[S] [R] Regressions with monotonicity constraints

fharrell@virginia.edu fharrell at virginia.edu
Tue Mar 13 14:46:24 CET 2001


Also take a look at Rob Tibshirani's "bootstrap bumping" in
which you select the optimum (best log-likelihood) parameter
estimates (over say 100 bootstrap fits) that satisified the
constraints.  Bumping probably works better in smooth situations
such as placing monotonicity restrictions on splines, but
it may work in your case.  -Frank Harrell

@TECHREPORT{tib97mod,
  author = {Tibshirani, Robert and Knight, Keith},
  year = 1997,
  title = {Model search and inference by bootstrap ``bumping''},
  note = {Presented at the Joint Statistical Meetings, Chicago, August
1996},
  address = {{\tt http://www-stat.stanford.edu/~tibs/}},
  institution = {Department of Statistics, University of Toronto},
  annote = {simultaneous confidence regions; confidence sets;
constrained
           optimization; CART; improving performance of estimators via
the
           bootstrap}
}    



Thomas Lumley wrote:
> 
> On Mon, 12 Mar 2001, Vadim Ogranovich wrote:
> 
> > This seems to be a recurrent topic, but I don't remember hearing a
> > definitive answer. I also apologies for cross-posting.
> >
> > Say I have a numerical response variable and a bunch of multi-level factors
> > I want to use for modeling. I don't expect factor interaction to be
> > important so there will be no interactions in the model.

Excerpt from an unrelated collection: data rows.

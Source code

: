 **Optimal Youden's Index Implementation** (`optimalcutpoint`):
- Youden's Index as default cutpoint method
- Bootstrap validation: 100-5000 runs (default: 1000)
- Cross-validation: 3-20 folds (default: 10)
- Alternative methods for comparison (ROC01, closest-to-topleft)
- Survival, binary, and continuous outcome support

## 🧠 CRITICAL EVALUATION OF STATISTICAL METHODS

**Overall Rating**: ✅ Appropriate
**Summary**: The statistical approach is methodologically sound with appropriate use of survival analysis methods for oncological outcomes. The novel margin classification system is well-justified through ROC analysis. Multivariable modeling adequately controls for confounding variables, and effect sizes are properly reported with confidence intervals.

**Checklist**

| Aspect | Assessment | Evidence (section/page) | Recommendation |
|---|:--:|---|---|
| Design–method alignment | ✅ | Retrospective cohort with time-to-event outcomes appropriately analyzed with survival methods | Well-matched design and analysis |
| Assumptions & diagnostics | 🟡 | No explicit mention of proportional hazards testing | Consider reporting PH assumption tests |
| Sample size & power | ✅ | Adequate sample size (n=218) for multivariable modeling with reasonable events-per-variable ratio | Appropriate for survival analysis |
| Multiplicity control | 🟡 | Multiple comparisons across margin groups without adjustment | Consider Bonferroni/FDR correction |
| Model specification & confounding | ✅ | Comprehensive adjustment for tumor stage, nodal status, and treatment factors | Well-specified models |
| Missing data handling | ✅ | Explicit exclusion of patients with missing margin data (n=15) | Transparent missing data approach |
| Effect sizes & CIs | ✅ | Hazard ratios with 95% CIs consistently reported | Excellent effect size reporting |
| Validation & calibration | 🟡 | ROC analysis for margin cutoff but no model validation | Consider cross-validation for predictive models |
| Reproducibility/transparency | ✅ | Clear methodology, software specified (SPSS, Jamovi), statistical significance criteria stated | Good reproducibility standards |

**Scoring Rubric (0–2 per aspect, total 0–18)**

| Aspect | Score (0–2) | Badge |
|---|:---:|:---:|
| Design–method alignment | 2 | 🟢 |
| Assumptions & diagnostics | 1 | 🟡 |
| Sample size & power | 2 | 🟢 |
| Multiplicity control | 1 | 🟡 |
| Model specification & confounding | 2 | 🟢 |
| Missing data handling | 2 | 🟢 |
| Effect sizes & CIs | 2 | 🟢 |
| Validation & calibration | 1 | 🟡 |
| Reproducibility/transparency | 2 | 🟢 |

> > All this would be a perfect job for ANOVA except for one additional
> > requirement: all factors are ordered, i.e. for any two levels in a factor
> > one is bigger than the other, and I want the regression to preserve the
> > ordering, that is to be monotonic.
> >
> > I can think of two definitions of monotonicity, weak and strong, and in case
> > it matters I am more interested in the strong one, which I define as
> > follows:
> > If L1 < L2 within some factor F than
> > prediction(L1, other factors) < prediction(L2, other factors)
> > for ANY SELECTION of 'other factors' levels.

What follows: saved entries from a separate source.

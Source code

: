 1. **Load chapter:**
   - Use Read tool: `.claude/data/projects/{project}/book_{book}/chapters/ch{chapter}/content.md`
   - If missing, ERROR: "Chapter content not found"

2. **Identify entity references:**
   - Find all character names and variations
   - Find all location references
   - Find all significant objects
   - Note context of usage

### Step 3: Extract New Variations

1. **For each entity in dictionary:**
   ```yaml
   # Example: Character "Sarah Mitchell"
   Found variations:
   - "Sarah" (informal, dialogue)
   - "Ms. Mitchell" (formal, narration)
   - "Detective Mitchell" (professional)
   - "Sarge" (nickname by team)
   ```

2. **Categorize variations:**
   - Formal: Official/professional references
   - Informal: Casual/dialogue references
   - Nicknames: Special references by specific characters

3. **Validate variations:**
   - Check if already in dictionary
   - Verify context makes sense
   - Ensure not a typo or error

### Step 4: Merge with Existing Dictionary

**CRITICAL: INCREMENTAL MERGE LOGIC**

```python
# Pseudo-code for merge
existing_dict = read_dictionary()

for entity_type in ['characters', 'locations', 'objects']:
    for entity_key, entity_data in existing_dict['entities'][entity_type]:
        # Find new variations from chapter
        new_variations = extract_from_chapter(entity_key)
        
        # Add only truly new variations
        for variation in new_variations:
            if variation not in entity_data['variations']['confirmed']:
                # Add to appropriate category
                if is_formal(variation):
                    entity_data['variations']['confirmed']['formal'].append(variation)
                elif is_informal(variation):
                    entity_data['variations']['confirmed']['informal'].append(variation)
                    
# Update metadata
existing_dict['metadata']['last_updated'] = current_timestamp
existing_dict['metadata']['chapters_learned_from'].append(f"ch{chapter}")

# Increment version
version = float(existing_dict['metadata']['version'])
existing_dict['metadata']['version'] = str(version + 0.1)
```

> > (A weak monotonicity could be defined as prediction(L1) < prediction(L2) on
> > average).
> 
> in the absence of interactions these are equivalent, surely?
> 
> One-dimensional monotonic regression is easy using the
> Pool-Adjacent-Violators algorithm.  I think an additive monotonic model
> could be estimated by backfitting as for generalised linear models: update
> the function for each predictor in turn by using the one-dimensional
> algorithm on the partial residuals from the previous iteration.

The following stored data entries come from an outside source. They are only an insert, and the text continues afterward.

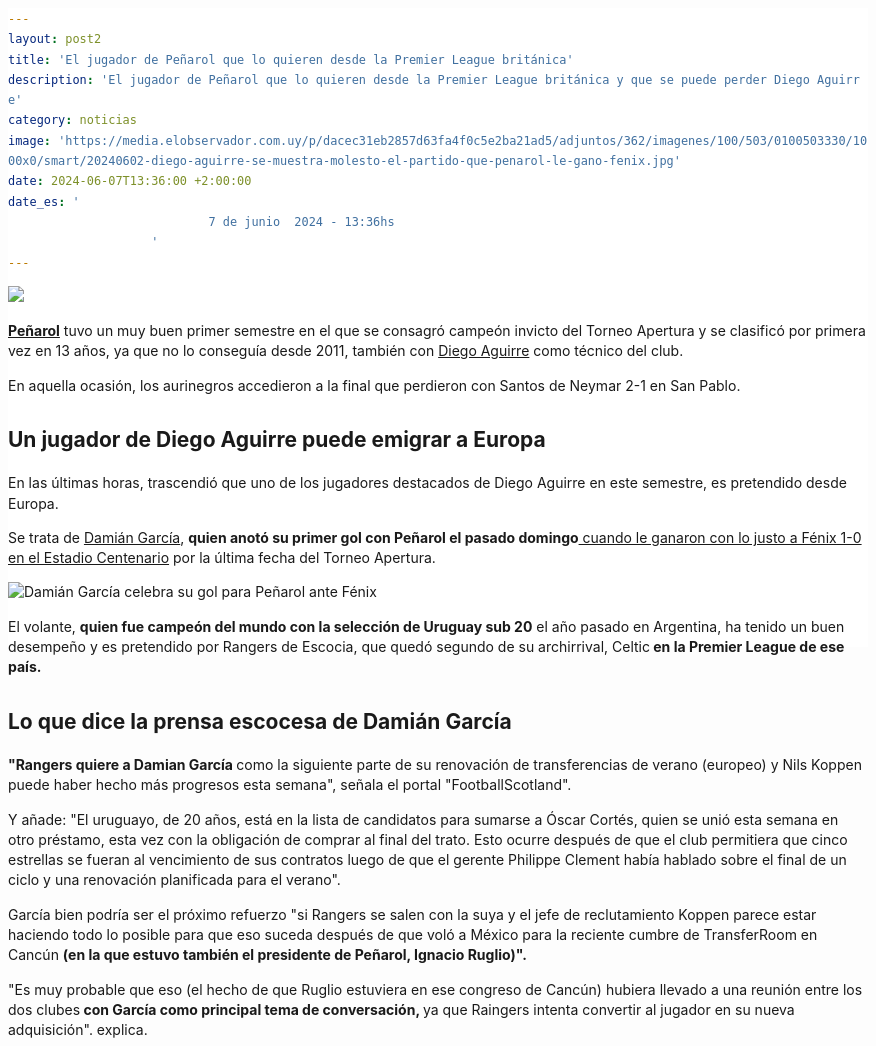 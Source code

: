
 ```yaml
---
layout: post2
title: 'El jugador de Peñarol que lo quieren desde la Premier League británica'
description: 'El jugador de Peñarol que lo quieren desde la Premier League británica y que se puede perder Diego Aguirre'
category: noticias
image: 'https://media.elobservador.com.uy/p/dacec31eb2857d63fa4f0c5e2ba21ad5/adjuntos/362/imagenes/100/503/0100503330/1000x0/smart/20240602-diego-aguirre-se-muestra-molesto-el-partido-que-penarol-le-gano-fenix.jpg'
date: 2024-06-07T13:36:00 +2:00:00
date_es: '
							7 de junio  2024 - 13:36hs
					'
---
```


<html>
<img style='width: 100%' src='{{ page.image | prepend: base.url }}'>
<p><strong><a class="agrupador" href="https://www.elobservador.com.uy/futbol/el-delantero-que-se-va-penarol-confirmado-ignacio-ruglio-y-el-uruguayo-que-puede-llegar-n5943867" rel="1813">Peñarol</a></strong> tuvo un muy buen primer semestre en el que se consagró campeón invicto del Torneo Apertura y se clasificó por primera vez en 13 años, ya que no lo conseguía desde 2011, también con <a class="agrupador" href="https://www.elobservador.com.uy//tag/diego-aguirre" rel="47374">Diego Aguirre</a> como técnico del club. </p><p>En aquella ocasión, los aurinegros accedieron a la final que perdieron con Santos de Neymar 2-1 en San Pablo.</p><h2>Un jugador de Diego Aguirre puede emigrar a Europa</h2><p>En las últimas horas, trascendió que uno de los jugadores destacados de Diego Aguirre en este semestre, es pretendido desde Europa.</p><p>Se trata de <a class="agrupador" href="https://www.elobservador.com.uy/tag/damian-garcia" rel="79382">Damián García</a>, <strong>quien anotó su primer gol con Peñarol el pasado domingo</strong><a href="https://www.elobservador.com.uy/futbol/fenix-vs-penarol-el-equipo-diego-aguirre-espera-sumar-tres-puntos-mas-el-apertura-y-la-anual-n5943532" rel="follow" target="_blank"> cuando le ganaron con lo justo a Fénix 1-0 en el Estadio Centenario</a> por la última fecha del Torneo Apertura.</p><img alt="Damián García celebra su gol para Peñarol ante Fénix" data-td-src-property="https://media.elobservador.com.uy/p/7ed0a9f570285c1f48dea2b8072bb160/adjuntos/362/imagenes/100/503/0100503314/1000x0/smart/damian-garcia-celebra-su-gol-penarol-fenix.jpg" height="undefined" id="542667-Libre-1920215574_embed" src="https://media.elobservador.com.uy/p/7ed0a9f570285c1f48dea2b8072bb160/adjuntos/362/imagenes/100/503/0100503314/1000x0/smart/damian-garcia-celebra-su-gol-penarol-fenix.jpg" title="Damián García celebra su gol para Peñarol ante Fénix" width="100%"/><div style='height: 30px;'><p>El volante, <strong>quien fue campeón del mundo con la selección de Uruguay sub 20</strong> el año pasado en Argentina, ha tenido un buen desempeño y es pretendido por Rangers de Escocia, que quedó segundo de su archirrival, Celtic<strong> en la Premier League de ese país.</strong></p><h2>Lo que dice la prensa escocesa de Damián García</h2><p><strong>"Rangers quiere a Damian García </strong>como la siguiente parte de su renovación de transferencias de verano (europeo) y Nils Koppen puede haber hecho más progresos esta semana", señala el portal "FootballScotland".</p><p>Y añade: "El uruguayo, de 20 años, está en la lista de candidatos para sumarse a Óscar Cortés, quien se unió esta semana en otro préstamo, esta vez con la obligación de comprar al final del trato. Esto ocurre después de que el club permitiera que cinco estrellas se fueran al vencimiento de sus contratos luego de que el gerente Philippe Clement había hablado sobre el final de un ciclo y una renovación planificada para el verano".</p><p>García bien podría ser el próximo refuerzo "si Rangers se salen con la suya y el jefe de reclutamiento Koppen parece estar haciendo todo lo posible para que eso suceda después de que voló a México para la reciente cumbre de TransferRoom en Cancún <strong>(en la que estuvo también el presidente de Peñarol, Ignacio Ruglio)".</strong></p><p>"Es muy probable que eso (el hecho de que Ruglio estuviera en ese congreso de Cancún) hubiera llevado a una reunión entre los dos clubes<strong> con García como principal tema de conversación, </strong>ya que Raingers intenta convertir al jugador en su nueva adquisición". explica.</p>
<div style='height: 300px;'></div>
</html>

> Backfitting is described in "Generalized Additive Models" by Hastie &
> Tibshirani (Chapman & Hall) and probably other places.
> 
> The more difficult case is a non-additive model (ie interactions). For
> discrete factors there were two papers in the Journal of Computational &
> Graphical Statistics by Qian and colleagues. One of them was
> @article{qian:eddy:1996,
>     Author = {Qian, Shixian and Eddy, William F.},
>     Title = {An Algorithm for Isotonic Regression on Ordered Rectangular
>             Grids},
>     Year = 1996,
>     Journal = {Journal of Computational and Graphical Statistics},
>     Volume = 5,
>     Pages = {225--235},
>     Keywords = {[Block class algorithm]; [Monotone regression]; [Recursive
>                partitioning]; [Sandwich algorithm]}
> }
> 
> > Any reference to S, R, C code / papers which address this topic will be
> > highly appreciated.
> 
> The following does one-dimensional isotonic regression. I believe similar
> code has been posted before. It is recursive but seems fast enough for
> many uses. It returns a compressed form of the result where the first
> component has the distinct fitted values and the second indicates the
> number of repeats.
> 
>         -thomas
> 
> Thomas Lumley                   Asst. Professor, Biostatistics
> tlumley at u.washington.edu        University of Washington, Seattle
> 
>  pava.blocks<-function(x,w=rep(1,length(x)),b=rep(1,length(x)),up=T){
>         lasti<-1
>         if (length(x)==1) return(list(x=x,blocks=b,increasing=up))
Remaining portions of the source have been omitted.